WHAT YOU HAVE TO DO:
Beginning at the line that contains "### See Also" and ending at the last line of the entries, write out each line exactly; include nothing outside that span.

[Rendered images with source text]
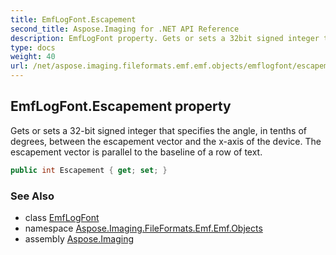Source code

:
 ```yaml
---
title: EmfLogFont.Escapement
second_title: Aspose.Imaging for .NET API Reference
description: EmfLogFont property. Gets or sets a 32bit signed integer that specifies the angle in tenths of degrees between the escapement vector and the xaxis of the device. The escapement vector is parallel to the baseline of a row of text
type: docs
weight: 40
url: /net/aspose.imaging.fileformats.emf.emf.objects/emflogfont/escapement/
---
```

## EmfLogFont.Escapement property

Gets or sets a 32-bit signed integer that specifies the angle, in tenths of degrees, between the escapement vector and the x-axis of the device. The escapement vector is parallel to the baseline of a row of text.

```csharp
public int Escapement { get; set; }
```

### See Also

* class [EmfLogFont](../)
* namespace [Aspose.Imaging.FileFormats.Emf.Emf.Objects](../../emflogfont/)
* assembly [Aspose.Imaging](../../../)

EXPECTED ANSWER:
### See Also

* class [EmfLogFont](../)
* namespace [Aspose.Imaging.FileFormats.Emf.Emf.Objects](../../emflogfont/)
* assembly [Aspose.Imaging](../../../)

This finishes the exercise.